MALib is a parallel framework of population-based learning nested with (multi-agent) reinforcement learning (RL) methods, such as Policy Space Response Oracle, Self-Play, and Neural Fictitious Self-Play. MALib provides higher-level abstractions of MARL training paradigms, which enables efficient code reuse and flexible deployments on different distributed computing paradigms. The design of MALib also strives to promote the research of other multi-agent learning research, including multi-agent imitation learning and model-based RL.


Overview of the MALib architecture.

Population-based MARL (PB-MARL)

In general, a PB-MARL algorithm will start from an initialized policy set and the distribution over the policies (step 1), then find new policies (step 2) via (MA)RL algorithms. After that, the policy set will be updated with new policies, also the policy distribution (step 3), and follow with (MA)RL tasks over expanded policy combinations (step 4).

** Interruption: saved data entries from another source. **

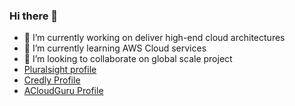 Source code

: ### Hi there 👋


- 🔭 I’m currently working on deliver high-end cloud architectures 
- 🌱 I’m currently learning AWS Cloud services
- 👯 I’m looking to collaborate on global scale project
- [Pluralsight profile](https://app.pluralsight.com/profile/GeekInside)
- [Credly Profile](https://www.credly.com/users/geekinside/badges)
- [ACloudGuru Profile](https://learn.acloud.guru/profile/mmsaad)

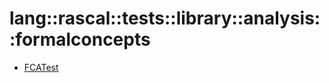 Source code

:# lang::rascal::tests::library::analysis::formalconcepts


   * [FCATest](../../../../../../../Library/lang/rascal/tests/library/analysis/formalconcepts/FCATest.md) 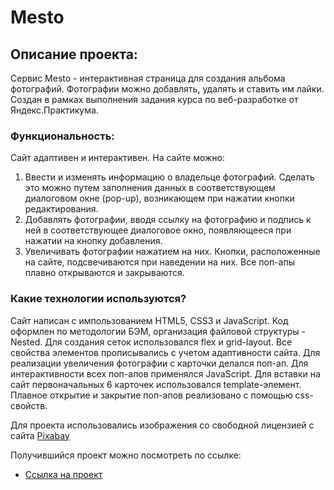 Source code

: # Mesto

## Описание проекта:
Cервис Mesto - интерактивная страница для создания альбома фотографий. Фотографии можно добавлять, удалять и ставить им лайки. Создан в рамках выполнения задания курса по веб-разработке от Яндекс.Практикума.

### Функциональность:
Сайт адаптивен и интерактивен. На сайте можно:
1) Ввести и изменять информацию о владельце фотографий. Cделать это можно путем заполнения данных в соответствующем диалоговом окне (pop-up), возникающем при нажатии кнопки редактирования.
2) Добавлять фотографии, вводя ссылку на фотографию и подпись к ней в соответствующее диалоговое окно, появляющееся при нажатии на кнопку добавления.
3) Увеличивать фотографии нажатием на них.
Кнопки, расположенные на сайте, подсвечиваются при наведении на них. Все поп-апы плавно открываются и закрываются.

### Какие технологии используются?
Сайт написан с импользованием HTML5, CSS3 и JavaScript. Код оформлен по методологии БЭМ, организация файловой структуры - Nested. Для создания сеток использовался flex и grid-layout. Все свойства элементов прописывались с учетом адаптивности сайта.
Для реализации увеличения фотографии с карточки делался поп-ап. Для интерактивности всех поп-апов применялся JavaScript.
Для вставки на сайт первоначальных 6 карточек использовался template-элемент.
Плавное открытие и закрытие поп-апов реализовано с помощью css-свойств.

Для проекта использовались изображения со свободной лицензией с сайта [Pixabay](https://pixabay.com/)

Получившийся проект можно посмотреть по ссылке:

* [Ссылка на проект](https://polinaponomar.github.io/mesto/)
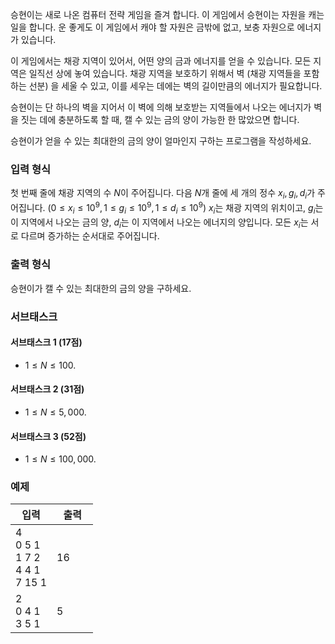 승현이는 새로 나온 컴퓨터 전략 게임을 즐겨 합니다. 이 게임에서 승현이는 자원을 캐는 일을 합니다. 운 좋게도 이 게임에서 캐야 할 자원은 금밖에 없고, 보충 자원으로 에너지가 있습니다.

이 게임에서는 채광 지역이 있어서, 어떤 양의 금과 에너지를 얻을 수 있습니다. 모든 지역은 일직선 상에 놓여 있습니다. 채광 지역을 보호하기 위해서 벽 (채광 지역들을 포함하는 선분) 을 세울 수 있고, 이를 세우는 데에는 벽의 길이만큼의 에너지가 필요합니다.

승현이는 단 하나의 벽을 지어서 이 벽에 의해 보호받는 지역들에서 나오는 에너지가 벽을 짓는 데에 충분하도록 할 때, 캘 수 있는 금의 양이 가능한 한 많았으면 합니다.

승현이가 얻을 수 있는 최대한의 금의 양이 얼마인지 구하는 프로그램을 작성하세요.

### 입력 형식

첫 번째 줄에 채광 지역의 수 $N$이 주어집니다. 다음 $N$개 줄에 세 개의 정수 $x_{i}, g_{i}, d_{i}$가 주어집니다. ($0 \le x_{i} \le 10^{9}, 1 \le g_{i} \le 10^{9}, 1 \le d_{i} \le 10^9$) $x_{i}$는 채광 지역의 위치이고, $g_{i}$는 이 지역에서 나오는 금의 양, $d_{i}$는 이 지역에서 나오는 에너지의 양입니다. 모든 $x_{i}$는 서로 다르며 증가하는 순서대로 주어집니다.

### 출력 형식

승현이가 캘 수 있는 최대한의 금의 양을 구하세요.

### 서브태스크

#### 서브태스크 1 (17점)

* $1 \le N \le 100.$

#### 서브태스크 2 (31점)

* $1 \le N \le 5,000.$

#### 서브태스크 3 (52점)

* $1 \le N \le 100,000.$

### 예제

<table class='table table-bordered table-condensed'>
 <thead>
  <tr>
   <th style="width: 50%;">입력</th>
   <th style="width: 50%;">출력</th>
  </tr>
 </thead>
 <tbody>
  <tr>
   <td class="code-font">4<br/>
0 5 1<br/>
1 7 2<br/>
4 4 1<br/>
7 15 1</td>
   <td class="code-font">16</td>
  </tr>
  <tr>
   <td class="code-font">2<br/>
0 4 1<br/>
3 5 1</td>
   <td class="code-font">5</td>
  </tr>
 </tbody>
</table>
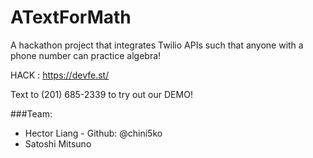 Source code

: # ATextForMath
A hackathon project that integrates Twilio APIs such that anyone with a phone number can practice algebra! 

HACK : https://devfe.st/


Text to (201) 685-2339 to try out our DEMO!

###Team: 
-   Hector Liang - Github: @chini5ko
-   Satoshi Mitsuno
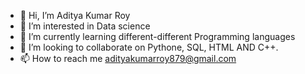 - 👋 Hi, I’m Aditya Kumar Roy
- 👀 I’m interested in Data science
- 🌱 I’m currently learning different-different Programming languages
- 💞️ I’m looking to collaborate on Pythone, SQL, HTML AND C++.
- 📫 How to reach me adityakumarroy879@gmail.com

<!---
aditya-sonu/aditya-sonu is a ✨ special ✨ repository because its `README.md` (this file) appears on your GitHub profile.
You can click the Preview link to take a look at your changes.
--->
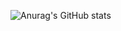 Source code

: ![Anurag's GitHub stats](https://github-readme-stats.vercel.app/api?username=PixirZcode&show_icons=true&theme=radical)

This process will be cyclically executed until meeting the convergence such as an estimated Nash Equilibrium, then output the final policy distribution.

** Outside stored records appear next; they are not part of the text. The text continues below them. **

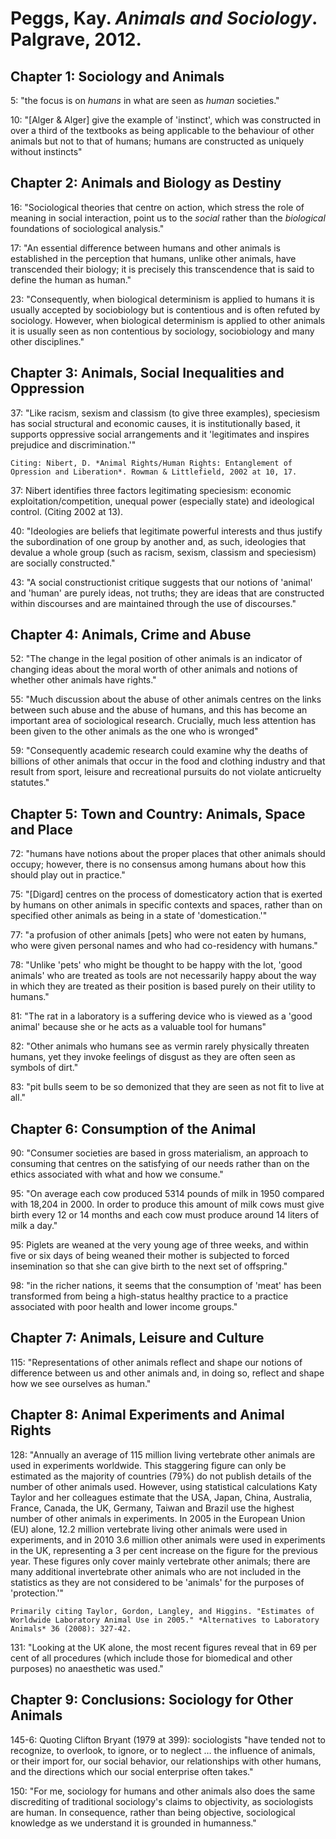 Peggs, Kay. *Animals and Sociology*. Palgrave, 2012.
===

Chapter 1: Sociology and Animals
---

5:  "the focus is on *humans* in what are seen as *human* societies."

10:  "[Alger & Alger] give the example of 'instinct', which was constructed in over a third of the textbooks as being applicable to the behaviour of other animals but not to that of humans; humans are constructed as uniquely without instincts"

Chapter 2: Animals and Biology as Destiny
---

16: "Sociological theories that centre on action, which stress the role of meaning in social interaction, point us to the *social* rather than the *biological* foundations of sociological analysis."

17:  "An essential difference between humans and other animals is established in the perception that humans, unlike other animals, have transcended their biology; it is precisely this transcendence that is said to define the human as human."

23:  "Consequently, when biological determinism is applied to humans it is usually accepted by sociobiology but is contentious and is often refuted by sociology. However, when biological determinism is applied to other animals it is usually seen as non contentious by sociology, sociobiology and many other disciplines."

Chapter 3: Animals, Social Inequalities and Oppression
---

37:  "Like racism, sexism and classism (to give three examples), speciesism has social structural and economic causes, it is institutionally based, it supports oppressive social arrangements and it 'legitimates and inspires prejudice and discrimination.'"

	Citing: Nibert, D. *Animal Rights/Human Rights: Entanglement of Opression and Liberation*. Rowman & Littlefield, 2002 at 10, 17.
	
37:  Nibert identifies three factors legitimating speciesism: economic exploitation/competition, unequal power (especially state) and ideological control. (Citing 2002 at 13).

40:  "Ideologies are beliefs that legitimate powerful interests and thus justify the subordination of one group by another and, as such, ideologies that devalue a whole group (such as racism, sexism, classism and speciesism) are socially constructed."

43:  "A social constructionist critique suggests that our notions of 'animal' and 'human' are purely ideas, not truths; they are ideas that are constructed within discourses and are maintained through the use of discourses."

Chapter 4: Animals, Crime and Abuse
---

52:  "The change in the legal position of other animals is an indicator of changing ideas about the moral worth of other animals and notions of whether other animals have rights."

55:  "Much discussion about the abuse of other animals centres on the links between such abuse and the abuse of humans, and this has become an important area of sociological research. Crucially, much less attention has been given to the other animals as the one who is wronged"

59:  "Consequently academic research could examine why the deaths of billions of other animals that occur in the food and clothing industry and that result from sport, leisure and recreational pursuits do not violate anticruelty statutes."

Chapter 5: Town and Country: Animals, Space and Place
---

72:  "humans have notions about the proper places that other animals should occupy; however, there is no consensus among humans about how this should play out in practice."

75:  "[Digard] centres on the process of domesticatory action that is exerted by humans on other animals in specific contexts and spaces, rather than on specified other animals as being in a state of 'domestication.'"

77:  "a profusion of other animals [pets] who were not eaten by humans, who were given personal names and who had co-residency with humans."

78:  "Unlike 'pets' who might be thought to be happy with the lot, 'good animals' who are treated as tools are not necessarily happy about the way in which they are treated as their position is based purely on their utility to humans."

81:  "The rat in a laboratory is a suffering device who is viewed as a 'good animal' because she or he acts as a valuable tool for humans"

82:  "Other animals who humans see as vermin rarely physically threaten humans, yet they invoke feelings of disgust as they are often seen as symbols of dirt."

83:  "pit bulls seem to be so demonized that they are seen as not fit to live at all."

Chapter 6: Consumption of the Animal
---

90:  "Consumer societies are based in gross materialism, an approach to consuming that centres on the satisfying of our needs rather than on the ethics associated with what and how we consume."

95:  "On average each cow produced 5314 pounds of milk in 1950 compared with 18,204 in 2000. In order to produce this amount of milk cows must give birth every 12 or 14 months and each cow must produce around 14 liters of milk a day."

95:  Piglets are weaned at the very young age of three weeks, and within five or six days of being weaned their mother is subjected to forced insemination so that she can give birth to the next set of offspring."

98:  "in the richer nations, it seems that the consumption of 'meat' has been transformed from being a high-status healthy practice to a practice associated with poor health and lower income groups."

Chapter 7: Animals, Leisure and Culture
---

115:  "Representations of other animals reflect and shape our notions of difference between us and other animals and, in doing so, reflect and shape how we see ourselves as human."

Chapter 8: Animal Experiments and Animal Rights
---

128:  "Annually an average of 115 million living vertebrate other animals are used in experiments worldwide. This staggering figure can only be estimated as the majority of countries (79%) do not publish details of the number of other animals used. However, using statistical calculations Katy Taylor and her colleagues estimate that the USA, Japan, China, Australia, France, Canada, the UK, Germany, Taiwan and Brazil use the highest number of other animals in experiments. In 2005 in the European Union (EU) alone, 12.2 million vertebrate living other animals were used in experiments, and in 2010 3.6 million other animals were used in experiments in the UK, representing a 3 per cent increase on the figure for the previous year. These figures only cover mainly vertebrate other animals; there are many additional invertebrate other animals who are not included in the statistics as they are not considered to be 'animals' for the purposes of 'protection.'"

	Primarily citing Taylor, Gordon, Langley, and Higgins. "Estimates of Worldwide Laboratory Animal Use in 2005." *Alternatives to Laboratory Animals* 36 (2008): 327-42.

131:  "Looking at the UK alone, the most recent figures reveal that in 69 per cent of all procedures (which include those for biomedical and other purposes) no anaesthetic was used."

Chapter 9: Conclusions: Sociology for Other Animals
---

145-6:  Quoting Clifton Bryant (1979 at 399): sociologists "have tended not to recognize, to overlook, to ignore, or to neglect … the influence of animals, or their import for, our social behavior, our relationships with other humans, and the directions which our social enterprise often takes."

150:  "For me, sociology for humans and other animals also does the same discrediting of traditional sociology's claims to objectivity, as sociologists are human. In consequence, rather than being objective, sociological knowledge as we understand it is grounded in humanness."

The auto-curriculum learning paradigm of PB-MARL.

The key features of MALib include:

  • Pytorch-based algorithm implementation: All algorithms implemented in MALib are based on PyTorch.

  • Popular distributed computing RL framework support: MALib support multiple distributed computing RL frameworks, including asynchronous

  • Provide comprehensive multi-agent RL training interfaces: MALib implemented abstractions of several popular MARL training paradigms, aims to accelerate the development of algorithms on, and make users focus on the development of core algorithms, not training flow customization.

Before getting start, please make sure you’ve installed MALib by following the Installation Guides. Quick Start gives some basic examples. As for the API documentation, users can refer to API Documentation.

Citing MALib

If you use MALib in your work, please cite the accompanying paper.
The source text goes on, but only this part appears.